There’s nothing like this moment, when you have a big smile on your face, because you’re just stunned how well things are working and how simple the set-up process was. Octopress is just amazing. Period. If you haven’t heard about it and you’re thinking to start a blog or migrate one, then you should definitely check it out. To put it simple:
Octopress is a framework designed by Brandon Mathis for Jekyll, the blog aware static site generator powering Github Pages. To start blogging with Jekyll, you have to write your own HTML templates, CSS, Javascripts and set up your configuration. But with Octopress All of that is already taken care of. Simply clone or fork Octopress, install dependencies and the theme, and you’re set. - Brandon Mathis http://octopress.org/blog/2011/07/23/octopress-20-surfaces/
It took me just few hours from having the idea: Today is the day to start my own blog to actually having it hosted on github. And the experience itself (checking out the octopress repo, configuring, building and deploying to github) was really simple.

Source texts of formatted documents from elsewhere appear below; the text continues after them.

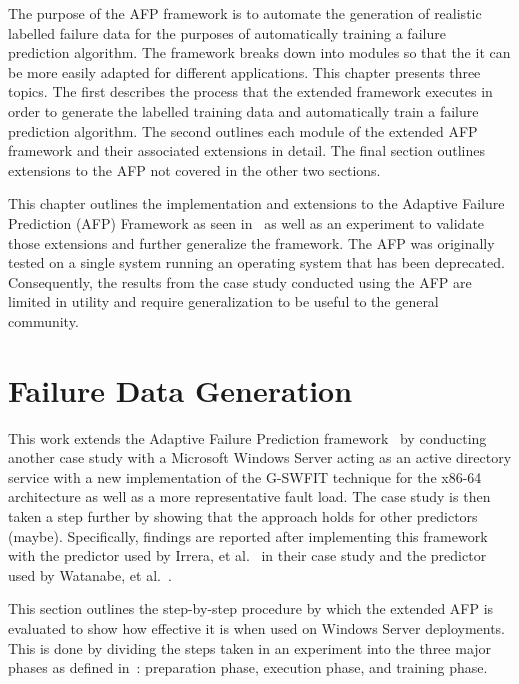 The purpose of the AFP framework is to automate the generation of realistic
labelled failure data for the purposes of automatically training a failure
prediction algorithm.  The framework breaks down into modules so that the it
can be more easily adapted for different applications.  This chapter presents
three topics.  The first describes the process that the extended framework
executes in order to generate the labelled training data and automatically
train a failure prediction algorithm.  The second outlines each module of the
extended AFP framework and their associated extensions in detail.  The final
section outlines extensions to the AFP not covered in the other two sections.

This chapter outlines the implementation and extensions to the Adaptive Failure
Prediction (AFP) Framework as seen in~\cite{irrera2015} as well as an
experiment to validate those extensions and further generalize the framework.
The AFP was originally tested on a single system running an operating system
that has been deprecated.  Consequently, the results from the case study
conducted using the AFP are limited in utility and require generalization to be
useful to the general community.

\section{Failure Data Generation} \label{sec:generation}
This work extends the Adaptive Failure Prediction framework~\cite{irrera2015}
by conducting another case study with a Microsoft Windows Server acting as an
active directory service with a new implementation of the G-SWFIT technique for
the x86-64 architecture as well as a more representative fault load.  The case
study is then taken a step further by showing that the approach holds for other
predictors (maybe).  Specifically, findings are reported after implementing
this framework with the predictor used by Irrera, et al.~\cite{irrera2015} in
their case study and the predictor used by Watanabe, et
al.~\cite{watanabe2014}.

This section outlines the step-by-step procedure by which the extended AFP is
evaluated to show how effective it is when used on Windows Server deployments.
This is done by dividing the steps taken in an experiment into the three major
phases as defined in~\cite{irrera2015}: preparation phase, execution phase, and
training phase.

Thumbs up for the good documentation!
My setup
- octopress is publishing directly to my github user page. Therefore the access is fairly simple and I can use my blog to link to other stuff, I have on github or somewhere else like e.g. slides to my talks.
- I decided against using the default theme and went with a clean and responsive one called the whitespace. There are many, many others so everyone should be able to find something suiting own needs. A list with some of the themes available: 3rd-Party-Octopress-Themes
- During the set-up phase I had only one ubuntu-related (using the 13.04) hickup. When executing the bundle install I got an missing dependency error, so after googling for like a minute, I found a simple solution: just execute sudo apt-get install ruby1.9.1-full and everything will work as described in octopress docs.
- As I’m a zsh and oh-my-zsh user, I run also into the rake new_post[title] execution problem. A solution for it was also easily found: just add alias rake=“noglob rake” to your ~/.zshrc.
- To be able to see, if anybody actually reads this stuff, I activated the support for google analytics in the _config.yml file.
- I also activated disqus to support comments. Although I’ve never heard about it, it makes a very nice impression and as everything till now, was very easy to set-up (create an account, get unique id and put it into the _config.yml file). I deactivated all the discovery stuff from disqus though, as I’m not interested in monetizing anything here.
If you read it till now, you may be asking yourself
OK, yet another possibility to create a blog. So what. Why bother with all this stuff when one can just use blogger or wordpress.com.
My answer:
Killer features & the work-flow
- Everything is hosted on github within my repository and I have control over all the files etc.
- To create a new blog post you just type rake new_post[‘some title’] and open the created file to edit the content. Everything will be written in markdown (+1), so I’m using sublime as my editor and the distraction free mode when writing…
- When you work on a new post or a change then you can tweak and test everything on your local machine under localhost:4000 with each change made automatically visible thanks to rake watch and rake preview
- Everything is manged by git, so you can work on posts in branches etc.
- When you’re done, you just hit rake generate and rake deploy and the new stuff will be pushed to github.